» WHAT THE TASK ASKS
Here the job is to transcribe the data exactly while omitting the images.

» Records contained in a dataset

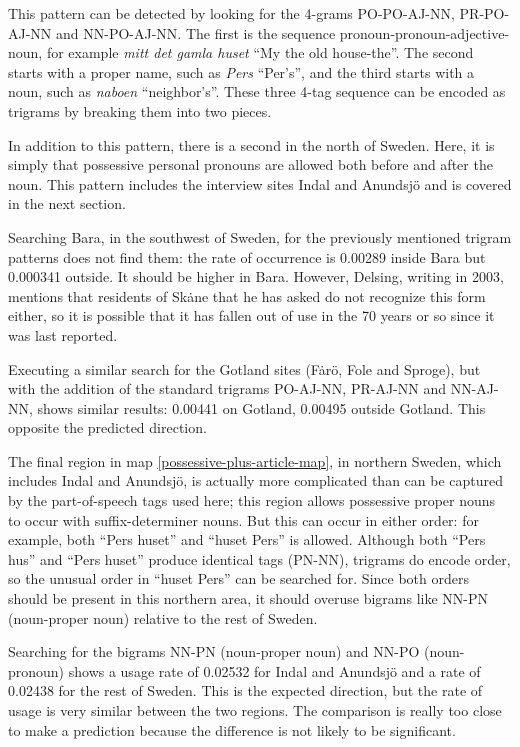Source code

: This pattern can be detected by looking for the
4-grams PO-PO-AJ-NN, PR-PO-AJ-NN and NN-PO-AJ-NN. The first is the
sequence pronoun-pronoun-adjective-noun, for example {\it mitt det
  gamla huset} ``My the old house-the''. The second starts with a
proper name, such as {\it Pers} ``Per's'', and the third starts with a
noun, such as {\it naboen} ``neighbor's''. These three 4-tag sequence
can be encoded as trigrams by breaking them into two pieces.

In addition to this pattern, there is a second in the north of
Sweden. Here, it is simply that possessive personal pronouns are
allowed both before and after the noun. This pattern includes the
interview sites Indal and Anundsj\"o and is covered in the next
section.

Searching Bara, in the southwest of Sweden, for the previously
mentioned trigram patterns does not find them: the rate of occurrence
is 0.00289 inside Bara but 0.000341 outside. It should be higher in
Bara. However, Delsing, writing in 2003, mentions that residents of
Sk\.ane that he has asked do not recognize this form either, so it is
possible that it has fallen out of use in the 70 years or so since it
was last reported.

Executing a similar search for the Gotland sites (F\.ar\"o, Fole and
Sproge), but with the addition of the standard trigrams PO-AJ-NN,
PR-AJ-NN and NN-AJ-NN, shows similar results: 0.00441 on Gotland,
0.00495 outside Gotland. This opposite the predicted direction.

The final region in map \ref{possessive-plus-article-map}, in northern
Sweden, which includes Indal and Anundsj\"o, is actually more
complicated than can be captured by the part-of-speech tags used here;
this region allows possessive proper nouns to occur with
suffix-determiner nouns. But this can occur in either order: for
example, both ``Pers huset'' and ``huset Pers'' is allowed. Although
both ``Pers hus'' and ``Pers huset'' produce identical tags (PN-NN),
trigrams do encode order, so the unusual order in ``huset Pers'' can be
searched for. Since both orders should be present in this northern
area, it should overuse bigrams like NN-PN (noun-proper noun) relative
to the rest of Sweden.

Searching for the bigrams NN-PN (noun-proper noun) and NN-PO
(noun-pronoun) shows a usage rate of 0.02532 for Indal and Anundsj\"o
and a rate of 0.02438 for the rest of Sweden. This is the expected
direction, but the rate of usage is very similar between the two
regions. The comparison is really too close to make a prediction
because the difference is not likely to be significant.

» WRITTEN SOLUTION
Source code

: This pattern can be detected by looking for the
4-grams PO-PO-AJ-NN, PR-PO-AJ-NN and NN-PO-AJ-NN. The first is the
sequence pronoun-pronoun-adjective-noun, for example {\it mitt det
  gamla huset} ``My the old house-the''. The second starts with a
proper name, such as {\it Pers} ``Per's'', and the third starts with a
noun, such as {\it naboen} ``neighbor's''. These three 4-tag sequence
can be encoded as trigrams by breaking them into two pieces.

In addition to this pattern, there is a second in the north of
Sweden. Here, it is simply that possessive personal pronouns are
allowed both before and after the noun. This pattern includes the
interview sites Indal and Anundsj\"o and is covered in the next
section.

Searching Bara, in the southwest of Sweden, for the previously
mentioned trigram patterns does not find them: the rate of occurrence
is 0.00289 inside Bara but 0.000341 outside. It should be higher in
Bara. However, Delsing, writing in 2003, mentions that residents of
Sk\.ane that he has asked do not recognize this form either, so it is
possible that it has fallen out of use in the 70 years or so since it
was last reported.

Executing a similar search for the Gotland sites (F\.ar\"o, Fole and
Sproge), but with the addition of the standard trigrams PO-AJ-NN,
PR-AJ-NN and NN-AJ-NN, shows similar results: 0.00441 on Gotland,
0.00495 outside Gotland. This opposite the predicted direction.

The final region in map \ref{possessive-plus-article-map}, in northern
Sweden, which includes Indal and Anundsj\"o, is actually more
complicated than can be captured by the part-of-speech tags used here;
this region allows possessive proper nouns to occur with
suffix-determiner nouns. But this can occur in either order: for
example, both ``Pers huset'' and ``huset Pers'' is allowed. Although
both ``Pers hus'' and ``Pers huset'' produce identical tags (PN-NN),
trigrams do encode order, so the unusual order in ``huset Pers'' can be
searched for. Since both orders should be present in this northern
area, it should overuse bigrams like NN-PN (noun-proper noun) relative
to the rest of Sweden.

Searching for the bigrams NN-PN (noun-proper noun) and NN-PO
(noun-pronoun) shows a usage rate of 0.02532 for Indal and Anundsj\"o
and a rate of 0.02438 for the rest of Sweden. This is the expected
direction, but the rate of usage is very similar between the two
regions. The comparison is really too close to make a prediction
because the difference is not likely to be significant.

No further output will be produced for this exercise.